Comparison of the Effects of Tumor Preservation Techniques on Single Nuclei Isolation
Intra-tumor heterogeneity (ITH), genetic and transcriptomic, is one of the hallmarks of tumor “ecosystems”. Increased ITH is associated with worse prognosis and increased drug resistance in cancer patients. Current next-generation sequencing technologies have revealed extensive heterogeneity at the molecular level in many cancers. Due to the complex cellular profiles and issues that arise because of ITH, it is essential to analyze tumors at the single cell level to provide appropriate and efficient personalized treatments against these cancers. However, the enzymatic dissociation processes used to isolate single cells has been shown to influence the transcriptomic profile of the cells involved. Hence, single nuclei isolation has evolved as a preferred method for transcriptomic analysis, as it circumvents enzymatic dissociation for nuclear isolation, and therefore maintains transcriptome integrity.

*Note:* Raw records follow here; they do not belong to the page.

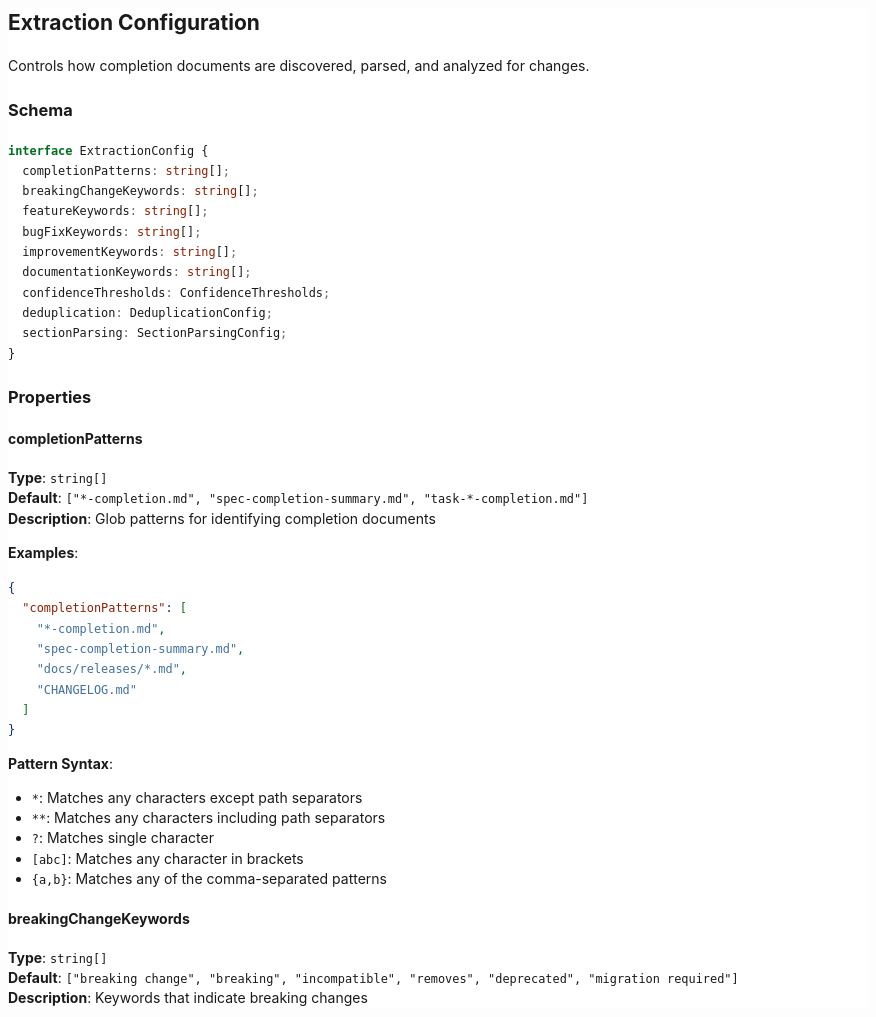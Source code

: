 
## Extraction Configuration

Controls how completion documents are discovered, parsed, and analyzed for changes.

### Schema

```typescript
interface ExtractionConfig {
  completionPatterns: string[];
  breakingChangeKeywords: string[];
  featureKeywords: string[];
  bugFixKeywords: string[];
  improvementKeywords: string[];
  documentationKeywords: string[];
  confidenceThresholds: ConfidenceThresholds;
  deduplication: DeduplicationConfig;
  sectionParsing: SectionParsingConfig;
}
```

### Properties

#### completionPatterns
**Type**: `string[]`  
**Default**: `["*-completion.md", "spec-completion-summary.md", "task-*-completion.md"]`  
**Description**: Glob patterns for identifying completion documents

**Examples**:
```json
{
  "completionPatterns": [
    "*-completion.md",
    "spec-completion-summary.md",
    "docs/releases/*.md",
    "CHANGELOG.md"
  ]
}
```

**Pattern Syntax**:
- `*`: Matches any characters except path separators
- `**`: Matches any characters including path separators
- `?`: Matches single character
- `[abc]`: Matches any character in brackets
- `{a,b}`: Matches any of the comma-separated patterns

#### breakingChangeKeywords
**Type**: `string[]`  
**Default**: `["breaking change", "breaking", "incompatible", "removes", "deprecated", "migration required"]`  
**Description**: Keywords that indicate breaking changes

Single nuclei sequencing has gained immense popularity in various transcriptomic studies, especially when considering highly interconnected tissues, such as glioblastoma multiforme (GBM). However, extracting quality nuclei and RNA for sequencing from preserved tissue such as formalin fixed and paraffin embedded (FFPE) and flash frozen (FF) remains a challenge. The purpose of this project is to compare the effects of varying preservation techniques on the transcriptome of tumor cells. Here, we demonstrate optimized nuclei isolation techniques used to obtain intact nuclei with minimal debris while simultaneously maximizing the yield and quality of RNA.